Customers enjoy the convenience of print-at-home tickets, online shopping, online reservations, etc. They like automation if it works, was crafted with them in mind and makes their service experience easy. They prefer fast, simple and their way. Channel means a medium of transmission. And, if the transmission feels one-way to the customer, they feel as alone as the vending machine user in a remote location.
Customers also want to be able to quickly and easily connect with a human being to bring fast resolution to any problem that arises. a look at some of the great web-based companies we have already describe--they practically scream, “we would love to talk with you if you need us!” means creating an experience that there is a guardian of the transaction always watching over the encounter, eager and able to help if there is a hint of consternation by the customer.
The best websites are easily tailorable by customers with obvious access to “somebody back there” via numerous channels--“call us, web chat with us, e-mail us, pony express us.” The message should be “we are here for you and enjoy communicating.” Insure all customer-contact people have easy access to customer information. At USAA every phone rep has instant access to all customer files, including the customer letter that arrived this morning.
Bob Frandsen of Homestyle Laundries says, “One thing that I do to keep customers loyal is that I always send out the customers their refund money if they have filled out a refund slip. Even if they only put down that they lost 25 cents, I spend 39 cents in postage to send them their refund.” Trust your customers and they will trust you back.
We are both fans of Dell Computer. Should your newest laptop computer have a gremlin inside, Dell will send the replacement computer along with a box to return the sick computer…not the other way around! They trust their self-service customers, even with a pricey laptop.
Airport concession stores sometimes put the morning newspaper purchase on the honor system. Instead of standing in line just buy a USA Today, customers pick up a copy as they put a dollar through the slot in the money container above the papers. When store operators are asked about the end-of-the-day shrinkage, they will tell you that, while they may lose a paper are two, it is more often due to customers’ accidently picking up two copies instead of one. The trust practice benefits the in-a-hurry customer trying to catch a flight. And, it helps the store to manage efficient traffic flow with customers buying either more items or items less common than a newspaper.
John is crazy about his Kindle. He will tell you that he reads more now than ever! Amazon.com has made choosing books an amazingly easy and user-friendly process. Yes, as everyone knows their website recommends new books for him to read and he can see what those who have already read the book have to say about it. What he likes the most is the ability to download a book “appetizer” and, if he enjoys the appetizer, point and click from his Kindle to have the entire book downloaded in seconds. It seems magical and very personal!

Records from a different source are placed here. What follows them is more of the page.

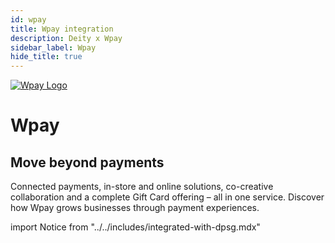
 ```yaml
---
id: wpay
title: Wpay integration
description: Deity x Wpay
sidebar_label: Wpay
hide_title: true
---
```

<a href="https://wpay.io/" rel="noreferrer noopener" target="_blank" aria-label="visit the Wpay site" className="invert">
  <img src="/docs/img/docs/platform/wpay-logo.svg" alt="Wpay Logo" className="height80"/>
</a>

<h1 className="headline mb20">Wpay</h1>

## Move beyond payments
Connected payments, in-store and online solutions, co-creative collaboration and a complete Gift Card offering – all in one service. Discover how Wpay grows businesses through payment experiences. 


import Notice from "../../includes/integrated-with-dpsg.mdx"

<Notice />


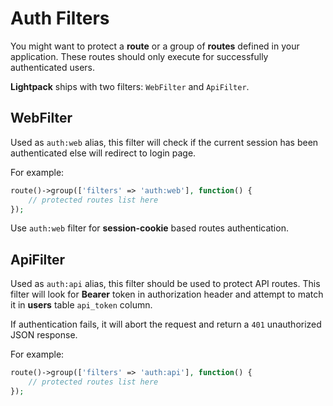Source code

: # Auth Filters

You might want to protect a **route** or a group of **routes** defined in your application. These routes should only execute for successfully authenticated users.

**Lightpack** ships with two filters: `WebFilter` and `ApiFilter`.

## WebFilter

Used as `auth:web` alias, this filter will check if the current session has been authenticated else will redirect to login page.

For example:

```php
route()->group(['filters' => 'auth:web'], function() {
    // protected routes list here
});
```

Use `auth:web` filter for **session-cookie** based routes authentication.

## ApiFilter

Used as `auth:api` alias, this filter should be used to protect API routes. This filter will look for **Bearer** token in authorization header and attempt to match it in **users** table `api_token` column. 

If authentication fails, it will abort the request and return a `401` unauthorized JSON response. 

For example:

```php
route()->group(['filters' => 'auth:api'], function() {
    // protected routes list here
});
```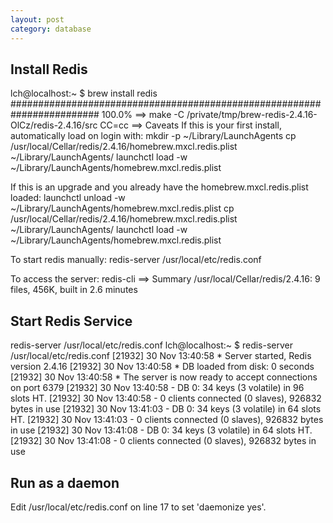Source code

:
 ```yaml
---
layout: post
category: database
---
```


## Install Redis

lch@localhost:~ $ brew install redis
######################################################################## 100.0%
==> make -C /private/tmp/brew-redis-2.4.16-OlCz/redis-2.4.16/src CC=cc
==> Caveats
If this is your first install, automatically load on login with:
    mkdir -p ~/Library/LaunchAgents
    cp /usr/local/Cellar/redis/2.4.16/homebrew.mxcl.redis.plist ~/Library/LaunchAgents/
    launchctl load -w ~/Library/LaunchAgents/homebrew.mxcl.redis.plist

If this is an upgrade and you already have the homebrew.mxcl.redis.plist loaded:
    launchctl unload -w ~/Library/LaunchAgents/homebrew.mxcl.redis.plist
    cp /usr/local/Cellar/redis/2.4.16/homebrew.mxcl.redis.plist ~/Library/LaunchAgents/
    launchctl load -w ~/Library/LaunchAgents/homebrew.mxcl.redis.plist

  To start redis manually:
    redis-server /usr/local/etc/redis.conf

  To access the server:
    redis-cli
==> Summary
/usr/local/Cellar/redis/2.4.16: 9 files, 456K, built in 2.6 minutes

## Start Redis Service

redis-server /usr/local/etc/redis.conf
lch@localhost:~ $ redis-server /usr/local/etc/redis.conf
[21932] 30 Nov 13:40:58 * Server started, Redis version 2.4.16
[21932] 30 Nov 13:40:58 * DB loaded from disk: 0 seconds
[21932] 30 Nov 13:40:58 * The server is now ready to accept connections on port 6379
[21932] 30 Nov 13:40:58 - DB 0: 34 keys (3 volatile) in 96 slots HT.
[21932] 30 Nov 13:40:58 - 0 clients connected (0 slaves), 926832 bytes in use
[21932] 30 Nov 13:41:03 - DB 0: 34 keys (3 volatile) in 64 slots HT.
[21932] 30 Nov 13:41:03 - 0 clients connected (0 slaves), 926832 bytes in use
[21932] 30 Nov 13:41:08 - DB 0: 34 keys (3 volatile) in 64 slots HT.
[21932] 30 Nov 13:41:08 - 0 clients connected (0 slaves), 926832 bytes in use

## Run as a daemon

Edit /usr/local/etc/redis.conf on line 17 to set 'daemonize yes'.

"Serving in the dark" does not have to be silent service, stoically given without customer rapport. The superior service provider finds ways to build a partnership with self-service customers even if that relationship must be more like a dedicated pen pal than a friendly neighbor. As customers require service delivered more quickly, more independently and with greater convenience, "serving in the dark" will become, to paraphrase the ad line, "the next best substitute to actually being there."